INSTRUCTIONS TO FOLLOW: In the listing that follows, locate the line containing "- **desc**: 进度条前的描述文字。" and the line containing "- **initial**: 进度条的初始位置（默认". Retype exactly those two lines and every line between them, and nothing more.

● ● ●

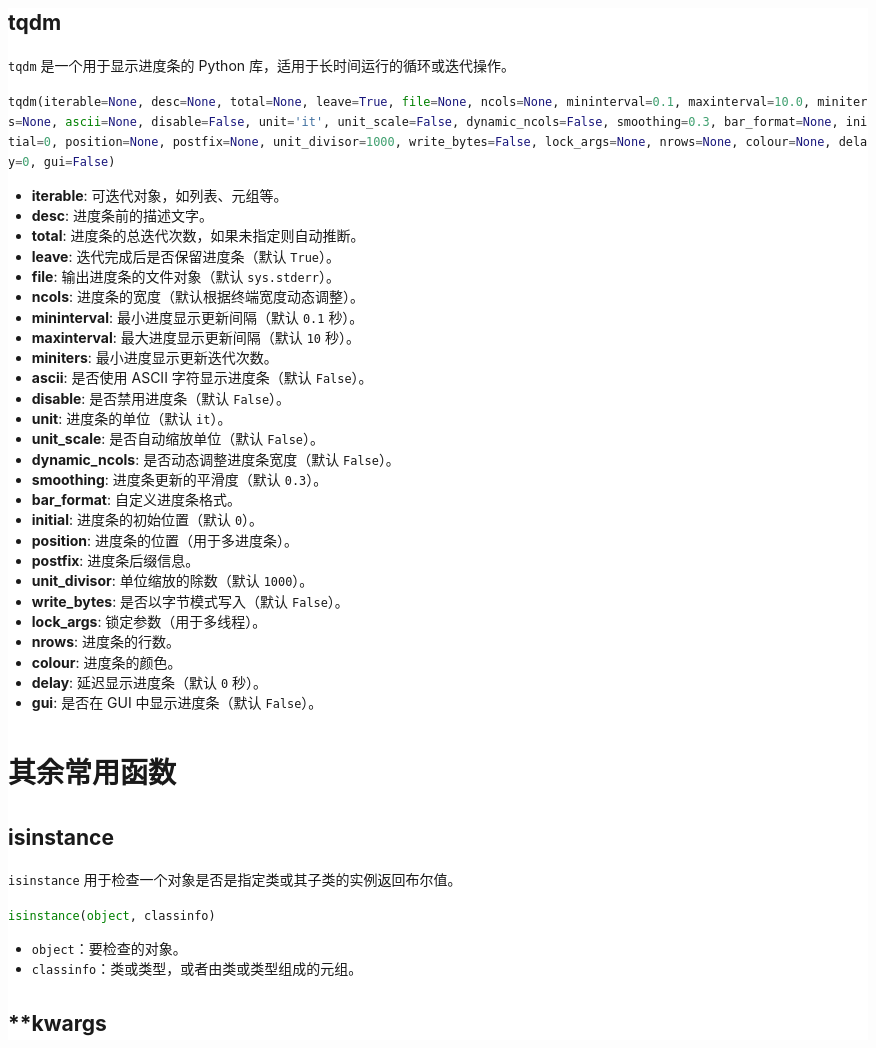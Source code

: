 ## tqdm

`tqdm` 是一个用于显示进度条的 Python 库，适用于长时间运行的循环或迭代操作。

```python
tqdm(iterable=None, desc=None, total=None, leave=True, file=None, ncols=None, mininterval=0.1, maxinterval=10.0, miniters=None, ascii=None, disable=False, unit='it', unit_scale=False, dynamic_ncols=False, smoothing=0.3, bar_format=None, initial=0, position=None, postfix=None, unit_divisor=1000, write_bytes=False, lock_args=None, nrows=None, colour=None, delay=0, gui=False)
```

- **iterable**: 可迭代对象，如列表、元组等。
- **desc**: 进度条前的描述文字。
- **total**: 进度条的总迭代次数，如果未指定则自动推断。
- **leave**: 迭代完成后是否保留进度条（默认 `True`）。
- **file**: 输出进度条的文件对象（默认 `sys.stderr`）。
- **ncols**: 进度条的宽度（默认根据终端宽度动态调整）。
- **mininterval**: 最小进度显示更新间隔（默认 `0.1` 秒）。
- **maxinterval**: 最大进度显示更新间隔（默认 `10` 秒）。
- **miniters**: 最小进度显示更新迭代次数。
- **ascii**: 是否使用 ASCII 字符显示进度条（默认 `False`）。
- **disable**: 是否禁用进度条（默认 `False`）。
- **unit**: 进度条的单位（默认 `it`）。
- **unit_scale**: 是否自动缩放单位（默认 `False`）。
- **dynamic_ncols**: 是否动态调整进度条宽度（默认 `False`）。
- **smoothing**: 进度条更新的平滑度（默认 `0.3`）。
- **bar_format**: 自定义进度条格式。
- **initial**: 进度条的初始位置（默认 `0`）。
- **position**: 进度条的位置（用于多进度条）。
- **postfix**: 进度条后缀信息。
- **unit_divisor**: 单位缩放的除数（默认 `1000`）。
- **write_bytes**: 是否以字节模式写入（默认 `False`）。
- **lock_args**: 锁定参数（用于多线程）。
- **nrows**: 进度条的行数。
- **colour**: 进度条的颜色。
- **delay**: 延迟显示进度条（默认 `0` 秒）。
- **gui**: 是否在 GUI 中显示进度条（默认 `False`）。

# 其余常用函数

## isinstance

`isinstance` 用于检查一个对象是否是指定类或其子类的实例返回布尔值。

```python
isinstance(object, classinfo)
```

- `object`：要检查的对象。
- `classinfo`：类或类型，或者由类或类型组成的元组。

## **kwargs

● ● ●

ANSWER SECTION:
- **desc**: 进度条前的描述文字。
- **total**: 进度条的总迭代次数，如果未指定则自动推断。
- **leave**: 迭代完成后是否保留进度条（默认 `True`）。
- **file**: 输出进度条的文件对象（默认 `sys.stderr`）。
- **ncols**: 进度条的宽度（默认根据终端宽度动态调整）。
- **mininterval**: 最小进度显示更新间隔（默认 `0.1` 秒）。
- **maxinterval**: 最大进度显示更新间隔（默认 `10` 秒）。
- **miniters**: 最小进度显示更新迭代次数。
- **ascii**: 是否使用 ASCII 字符显示进度条（默认 `False`）。
- **disable**: 是否禁用进度条（默认 `False`）。
- **unit**: 进度条的单位（默认 `it`）。
- **unit_scale**: 是否自动缩放单位（默认 `False`）。
- **dynamic_ncols**: 是否动态调整进度条宽度（默认 `False`）。
- **smoothing**: 进度条更新的平滑度（默认 `0.3`）。
- **bar_format**: 自定义进度条格式。
- **initial**: 进度条的初始位置（默认 `0`）。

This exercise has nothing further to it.